The idea there is, you want to feel like it has an oval shape on the lower part so it has a nice blend.
That gives good form.
Perfect!
It's very good.
Now let's go up to the sky.
I kind of feel a general color in the sky, kind of a bluish tone, and yet I want some Payne's Gray in it.
So I'm taking the same thing we used down for the foam.
Just see what the Payne's Gray in that does.
I see maybe now, maybe later, but I'll take a little Alizarin Crimson.
That's going to work.
I wouldn't have held it up there if it wasn't going to work!
It's so fun to work on a new canvas, and that's what this is; it hasn't been used before.
I'm putting this on as a general color knowing that I'll come back in and go darker and lighter.
[soft scraping] Can you hear the brush move on the canvas?
That's energizing.
[soft scraping] Okay, I'm going to add a little more blue and do the same thing as far as the beginning of the cliffs.
[soft scraping] Boy, this big fan brush, you're a buddy.
Seems like last series, we kind of left you home, but boy I'm glad you came this time.
That's great.
All right, up in the upper right, let's start with a little Viridian Green and White, and I'm sort of brush-mixing it.
So that shouldn't confuse you because it ends up being equal Green and White.
Well, you're sort of light, but we'll use you.
[soft scraping] Then over in the upper right corner, we're back to some of the same color that we used over here.
[soft scraping] Good, okay, now let's take and put on some orangy tone.
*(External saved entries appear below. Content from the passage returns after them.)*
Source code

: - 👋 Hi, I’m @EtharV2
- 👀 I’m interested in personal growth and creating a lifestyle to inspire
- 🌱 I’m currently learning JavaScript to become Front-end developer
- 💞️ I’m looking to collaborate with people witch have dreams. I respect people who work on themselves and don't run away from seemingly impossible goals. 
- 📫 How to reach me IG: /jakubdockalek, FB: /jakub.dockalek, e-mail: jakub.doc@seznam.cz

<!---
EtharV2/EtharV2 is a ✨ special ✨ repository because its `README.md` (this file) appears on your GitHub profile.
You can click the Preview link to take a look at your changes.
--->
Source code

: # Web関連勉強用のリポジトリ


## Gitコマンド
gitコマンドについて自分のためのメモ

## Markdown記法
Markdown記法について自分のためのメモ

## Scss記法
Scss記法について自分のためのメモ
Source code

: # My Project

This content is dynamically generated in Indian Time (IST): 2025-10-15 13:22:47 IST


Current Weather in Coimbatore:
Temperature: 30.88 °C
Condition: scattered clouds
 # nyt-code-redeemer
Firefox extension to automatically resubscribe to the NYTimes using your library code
You are orange... you're Alizarin Crimson.
How'd you happen to get into the mix?
I guess Alizarin is one of my favorites.
I got one gal in an art class in Santa Barbara.
You just don't say Alizarin Crimson in her presence.
[laughs] But she picked up a color once, and if it wasn't Alizarin Crimson I want to know what it was.
It had some funny name, but I love Alizarin Crimson.
So this is orange, Alizarin Crimson.
[soft scraping] And you notice as I put it on, I'm placing it on, and then I'm kind of just pushing it around.
So I don't have any special space reserved for it.
It's like going to the airlines and hoping you have a reserved seat even though you don't have a seat assigned yet.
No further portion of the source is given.